## [Task requirements]
Scan the records for lines with the word "Training", and copy every such line.

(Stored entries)
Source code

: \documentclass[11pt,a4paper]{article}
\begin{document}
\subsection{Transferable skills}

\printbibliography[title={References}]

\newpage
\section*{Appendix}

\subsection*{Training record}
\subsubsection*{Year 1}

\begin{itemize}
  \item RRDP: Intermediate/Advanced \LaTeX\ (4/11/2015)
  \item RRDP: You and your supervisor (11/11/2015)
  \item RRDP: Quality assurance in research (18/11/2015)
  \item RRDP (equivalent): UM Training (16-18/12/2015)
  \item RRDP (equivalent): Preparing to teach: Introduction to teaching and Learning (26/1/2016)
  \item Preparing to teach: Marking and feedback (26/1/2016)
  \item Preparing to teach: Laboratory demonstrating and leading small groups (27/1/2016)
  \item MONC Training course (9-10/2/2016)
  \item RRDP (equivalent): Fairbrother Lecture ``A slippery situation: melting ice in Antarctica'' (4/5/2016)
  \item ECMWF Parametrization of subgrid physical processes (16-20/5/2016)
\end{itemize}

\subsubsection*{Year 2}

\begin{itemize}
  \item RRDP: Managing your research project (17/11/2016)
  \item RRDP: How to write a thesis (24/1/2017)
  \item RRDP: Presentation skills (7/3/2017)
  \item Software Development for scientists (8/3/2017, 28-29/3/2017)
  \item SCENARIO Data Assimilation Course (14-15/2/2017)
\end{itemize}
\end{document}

## [The completed task]
\subsection*{Training record}
  \item RRDP (equivalent): UM Training (16-18/12/2015)
  \item MONC Training course (9-10/2/2016)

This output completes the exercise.